- Opening Delimiter -

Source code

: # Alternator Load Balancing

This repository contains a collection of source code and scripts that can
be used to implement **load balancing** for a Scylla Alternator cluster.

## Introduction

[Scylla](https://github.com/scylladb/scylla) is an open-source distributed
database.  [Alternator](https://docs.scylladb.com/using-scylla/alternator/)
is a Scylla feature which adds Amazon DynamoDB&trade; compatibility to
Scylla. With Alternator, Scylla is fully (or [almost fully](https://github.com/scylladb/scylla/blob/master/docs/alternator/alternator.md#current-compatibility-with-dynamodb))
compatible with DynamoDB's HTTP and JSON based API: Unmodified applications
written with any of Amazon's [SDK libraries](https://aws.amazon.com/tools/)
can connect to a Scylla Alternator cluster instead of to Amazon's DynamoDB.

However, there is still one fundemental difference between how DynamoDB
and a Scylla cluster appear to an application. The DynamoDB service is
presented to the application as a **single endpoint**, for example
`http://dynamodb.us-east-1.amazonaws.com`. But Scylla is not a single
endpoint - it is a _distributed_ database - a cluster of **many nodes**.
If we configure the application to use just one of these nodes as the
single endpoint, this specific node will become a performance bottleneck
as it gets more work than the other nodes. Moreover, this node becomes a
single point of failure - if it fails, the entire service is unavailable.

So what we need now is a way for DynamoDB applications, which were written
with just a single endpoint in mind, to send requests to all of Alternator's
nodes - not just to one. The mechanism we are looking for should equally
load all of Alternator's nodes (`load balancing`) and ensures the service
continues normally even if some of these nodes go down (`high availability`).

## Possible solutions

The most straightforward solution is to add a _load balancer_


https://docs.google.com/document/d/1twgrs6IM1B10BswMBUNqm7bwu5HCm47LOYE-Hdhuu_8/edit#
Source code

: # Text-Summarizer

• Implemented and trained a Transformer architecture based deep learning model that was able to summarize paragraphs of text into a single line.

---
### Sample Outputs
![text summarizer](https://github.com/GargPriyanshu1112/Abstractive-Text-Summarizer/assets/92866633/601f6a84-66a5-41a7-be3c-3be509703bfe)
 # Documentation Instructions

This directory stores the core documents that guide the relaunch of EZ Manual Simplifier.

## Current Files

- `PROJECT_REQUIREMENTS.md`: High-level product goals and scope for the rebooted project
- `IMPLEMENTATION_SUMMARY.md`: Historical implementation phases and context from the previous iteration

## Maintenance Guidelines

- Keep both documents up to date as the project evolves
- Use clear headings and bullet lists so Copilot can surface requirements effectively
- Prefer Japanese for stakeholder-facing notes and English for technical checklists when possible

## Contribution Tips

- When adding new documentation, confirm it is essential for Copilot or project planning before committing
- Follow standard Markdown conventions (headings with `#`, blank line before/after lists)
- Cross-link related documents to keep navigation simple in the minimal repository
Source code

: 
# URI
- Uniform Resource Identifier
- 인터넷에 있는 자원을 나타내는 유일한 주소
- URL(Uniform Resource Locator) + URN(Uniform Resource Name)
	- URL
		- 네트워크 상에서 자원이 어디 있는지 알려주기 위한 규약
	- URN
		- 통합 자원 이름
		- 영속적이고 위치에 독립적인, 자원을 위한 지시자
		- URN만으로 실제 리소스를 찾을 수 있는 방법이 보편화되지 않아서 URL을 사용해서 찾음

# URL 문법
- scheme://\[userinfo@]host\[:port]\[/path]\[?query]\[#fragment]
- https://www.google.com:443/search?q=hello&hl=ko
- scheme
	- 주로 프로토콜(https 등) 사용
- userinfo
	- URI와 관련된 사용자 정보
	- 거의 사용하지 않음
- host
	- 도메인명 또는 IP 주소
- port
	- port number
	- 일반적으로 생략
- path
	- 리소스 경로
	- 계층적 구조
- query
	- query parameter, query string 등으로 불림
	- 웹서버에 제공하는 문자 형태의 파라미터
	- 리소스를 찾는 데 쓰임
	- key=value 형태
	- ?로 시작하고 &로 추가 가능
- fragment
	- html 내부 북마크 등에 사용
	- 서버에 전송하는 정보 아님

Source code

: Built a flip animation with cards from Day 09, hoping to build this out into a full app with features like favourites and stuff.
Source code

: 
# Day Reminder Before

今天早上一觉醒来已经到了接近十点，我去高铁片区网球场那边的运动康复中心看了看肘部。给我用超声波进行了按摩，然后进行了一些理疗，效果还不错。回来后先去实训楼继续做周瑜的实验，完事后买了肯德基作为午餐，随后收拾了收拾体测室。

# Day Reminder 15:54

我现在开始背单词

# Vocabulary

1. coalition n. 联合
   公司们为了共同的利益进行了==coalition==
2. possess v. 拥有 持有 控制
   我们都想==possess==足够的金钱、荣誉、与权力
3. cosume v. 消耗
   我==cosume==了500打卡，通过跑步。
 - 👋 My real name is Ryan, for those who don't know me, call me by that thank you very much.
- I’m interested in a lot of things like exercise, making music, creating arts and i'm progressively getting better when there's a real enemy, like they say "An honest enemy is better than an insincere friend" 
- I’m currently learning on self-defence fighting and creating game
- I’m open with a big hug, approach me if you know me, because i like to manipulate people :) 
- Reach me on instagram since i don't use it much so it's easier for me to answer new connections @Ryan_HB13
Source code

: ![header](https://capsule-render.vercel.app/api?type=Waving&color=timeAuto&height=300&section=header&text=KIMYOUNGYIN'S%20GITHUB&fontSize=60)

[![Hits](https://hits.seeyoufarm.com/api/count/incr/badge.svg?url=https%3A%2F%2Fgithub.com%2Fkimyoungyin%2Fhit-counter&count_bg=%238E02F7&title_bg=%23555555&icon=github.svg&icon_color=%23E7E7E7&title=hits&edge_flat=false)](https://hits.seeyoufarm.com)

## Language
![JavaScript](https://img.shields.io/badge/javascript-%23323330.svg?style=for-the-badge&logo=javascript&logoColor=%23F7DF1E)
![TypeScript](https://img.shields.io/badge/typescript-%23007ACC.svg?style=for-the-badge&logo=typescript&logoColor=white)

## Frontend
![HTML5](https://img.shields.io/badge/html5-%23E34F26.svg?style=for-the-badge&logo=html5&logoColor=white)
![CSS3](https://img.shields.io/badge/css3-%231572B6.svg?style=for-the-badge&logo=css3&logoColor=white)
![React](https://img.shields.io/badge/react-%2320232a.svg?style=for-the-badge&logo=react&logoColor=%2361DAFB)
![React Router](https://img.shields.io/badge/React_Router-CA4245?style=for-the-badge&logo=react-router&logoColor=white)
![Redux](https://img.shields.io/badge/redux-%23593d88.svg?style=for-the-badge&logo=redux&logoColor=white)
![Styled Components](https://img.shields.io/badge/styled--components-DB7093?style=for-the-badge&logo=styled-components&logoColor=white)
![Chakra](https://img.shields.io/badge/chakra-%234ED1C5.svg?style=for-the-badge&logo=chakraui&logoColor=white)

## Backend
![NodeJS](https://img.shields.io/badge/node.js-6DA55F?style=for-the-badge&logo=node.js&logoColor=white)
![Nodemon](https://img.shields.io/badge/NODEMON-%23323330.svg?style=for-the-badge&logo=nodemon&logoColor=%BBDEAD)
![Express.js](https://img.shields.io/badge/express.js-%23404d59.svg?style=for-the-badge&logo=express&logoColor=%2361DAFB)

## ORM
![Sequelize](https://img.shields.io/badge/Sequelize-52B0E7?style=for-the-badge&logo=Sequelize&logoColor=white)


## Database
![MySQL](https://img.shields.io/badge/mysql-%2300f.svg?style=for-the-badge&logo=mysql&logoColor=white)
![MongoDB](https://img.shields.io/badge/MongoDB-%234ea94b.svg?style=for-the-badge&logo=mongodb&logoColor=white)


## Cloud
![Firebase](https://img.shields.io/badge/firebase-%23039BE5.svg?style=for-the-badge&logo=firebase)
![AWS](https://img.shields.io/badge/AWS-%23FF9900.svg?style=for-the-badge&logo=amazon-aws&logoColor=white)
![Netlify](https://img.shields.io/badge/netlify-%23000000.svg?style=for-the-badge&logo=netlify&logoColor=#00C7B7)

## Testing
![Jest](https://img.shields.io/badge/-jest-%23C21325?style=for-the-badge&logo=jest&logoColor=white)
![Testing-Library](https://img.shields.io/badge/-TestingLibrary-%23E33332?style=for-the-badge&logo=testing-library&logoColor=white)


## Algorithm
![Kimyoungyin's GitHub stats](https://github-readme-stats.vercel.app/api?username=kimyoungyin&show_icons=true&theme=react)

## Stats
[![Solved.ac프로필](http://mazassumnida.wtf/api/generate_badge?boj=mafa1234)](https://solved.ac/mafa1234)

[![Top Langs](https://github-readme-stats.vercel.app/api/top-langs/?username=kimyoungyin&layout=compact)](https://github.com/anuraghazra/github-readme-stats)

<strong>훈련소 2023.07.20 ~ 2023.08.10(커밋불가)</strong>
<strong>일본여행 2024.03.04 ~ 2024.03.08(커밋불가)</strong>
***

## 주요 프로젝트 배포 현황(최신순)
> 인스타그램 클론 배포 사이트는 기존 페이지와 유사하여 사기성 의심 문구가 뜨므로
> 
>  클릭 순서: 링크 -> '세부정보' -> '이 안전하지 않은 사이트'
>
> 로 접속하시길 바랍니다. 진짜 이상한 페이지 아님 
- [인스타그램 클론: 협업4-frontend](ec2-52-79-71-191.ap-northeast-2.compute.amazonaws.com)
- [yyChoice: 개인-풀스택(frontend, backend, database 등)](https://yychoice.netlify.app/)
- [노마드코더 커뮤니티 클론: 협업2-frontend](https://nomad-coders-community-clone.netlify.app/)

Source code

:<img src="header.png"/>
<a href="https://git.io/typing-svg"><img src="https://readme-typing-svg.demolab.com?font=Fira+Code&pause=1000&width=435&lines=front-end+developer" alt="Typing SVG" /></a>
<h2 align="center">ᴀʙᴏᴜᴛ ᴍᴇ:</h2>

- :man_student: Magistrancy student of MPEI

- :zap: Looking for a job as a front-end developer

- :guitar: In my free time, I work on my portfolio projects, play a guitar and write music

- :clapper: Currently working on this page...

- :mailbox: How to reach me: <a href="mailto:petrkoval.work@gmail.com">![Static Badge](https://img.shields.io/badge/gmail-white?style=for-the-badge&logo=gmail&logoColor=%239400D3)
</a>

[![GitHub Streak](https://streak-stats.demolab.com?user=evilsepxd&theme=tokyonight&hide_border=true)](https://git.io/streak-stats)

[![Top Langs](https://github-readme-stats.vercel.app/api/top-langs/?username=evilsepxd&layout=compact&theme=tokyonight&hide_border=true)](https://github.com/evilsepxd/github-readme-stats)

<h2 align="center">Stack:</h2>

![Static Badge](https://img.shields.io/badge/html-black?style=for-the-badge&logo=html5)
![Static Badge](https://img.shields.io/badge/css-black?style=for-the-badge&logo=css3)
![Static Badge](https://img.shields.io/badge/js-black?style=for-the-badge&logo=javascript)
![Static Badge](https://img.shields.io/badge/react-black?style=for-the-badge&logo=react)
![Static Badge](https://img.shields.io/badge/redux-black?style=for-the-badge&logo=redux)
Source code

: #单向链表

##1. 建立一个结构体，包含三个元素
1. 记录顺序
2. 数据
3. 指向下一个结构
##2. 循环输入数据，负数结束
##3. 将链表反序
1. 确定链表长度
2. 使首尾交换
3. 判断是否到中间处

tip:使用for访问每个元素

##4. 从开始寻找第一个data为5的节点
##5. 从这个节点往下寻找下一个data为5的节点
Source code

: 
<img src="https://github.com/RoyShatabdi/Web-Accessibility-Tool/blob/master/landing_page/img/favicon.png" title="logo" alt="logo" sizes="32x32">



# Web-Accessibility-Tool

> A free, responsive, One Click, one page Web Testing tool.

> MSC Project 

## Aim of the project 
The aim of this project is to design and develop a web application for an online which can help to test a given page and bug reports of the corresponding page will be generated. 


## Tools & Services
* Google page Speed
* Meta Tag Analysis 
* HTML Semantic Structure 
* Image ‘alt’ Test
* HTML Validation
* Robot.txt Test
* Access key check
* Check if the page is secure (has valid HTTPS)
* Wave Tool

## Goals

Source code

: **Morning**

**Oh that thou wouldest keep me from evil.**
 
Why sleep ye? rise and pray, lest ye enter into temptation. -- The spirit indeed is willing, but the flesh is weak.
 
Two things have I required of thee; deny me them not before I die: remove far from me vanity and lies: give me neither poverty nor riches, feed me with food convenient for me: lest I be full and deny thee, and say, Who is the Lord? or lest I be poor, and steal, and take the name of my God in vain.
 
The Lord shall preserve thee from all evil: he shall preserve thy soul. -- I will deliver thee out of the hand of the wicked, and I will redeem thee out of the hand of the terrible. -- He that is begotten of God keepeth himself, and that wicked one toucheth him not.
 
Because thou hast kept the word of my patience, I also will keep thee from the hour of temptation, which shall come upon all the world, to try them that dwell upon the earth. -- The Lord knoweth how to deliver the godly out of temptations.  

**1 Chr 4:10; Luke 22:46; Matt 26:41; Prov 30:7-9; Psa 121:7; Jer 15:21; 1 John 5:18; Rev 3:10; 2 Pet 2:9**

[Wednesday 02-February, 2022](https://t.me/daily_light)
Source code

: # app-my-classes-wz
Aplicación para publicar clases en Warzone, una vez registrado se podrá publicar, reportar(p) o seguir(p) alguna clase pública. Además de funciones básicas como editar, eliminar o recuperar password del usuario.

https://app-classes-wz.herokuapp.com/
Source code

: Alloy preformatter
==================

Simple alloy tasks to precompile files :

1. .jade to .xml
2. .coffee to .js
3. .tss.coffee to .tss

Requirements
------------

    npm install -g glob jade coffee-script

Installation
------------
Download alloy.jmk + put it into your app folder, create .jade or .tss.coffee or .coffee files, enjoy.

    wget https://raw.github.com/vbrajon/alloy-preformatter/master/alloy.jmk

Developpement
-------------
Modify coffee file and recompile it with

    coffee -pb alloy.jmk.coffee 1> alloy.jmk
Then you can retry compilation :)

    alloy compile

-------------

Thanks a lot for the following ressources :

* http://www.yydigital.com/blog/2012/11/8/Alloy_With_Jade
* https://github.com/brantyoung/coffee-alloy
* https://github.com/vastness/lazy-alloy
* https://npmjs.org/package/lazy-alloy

- Closing Delimiter -

The answer is the records above restated word for word from their opening line through the line that holds "is a Scylla", both included, and nothing else.

- [REPLY TO THE EXERCISE]:
Source code

: # Alternator Load Balancing

This repository contains a collection of source code and scripts that can
be used to implement **load balancing** for a Scylla Alternator cluster.

## Introduction

[Scylla](https://github.com/scylladb/scylla) is an open-source distributed
database.  [Alternator](https://docs.scylladb.com/using-scylla/alternator/)
is a Scylla feature which adds Amazon DynamoDB&trade; compatibility to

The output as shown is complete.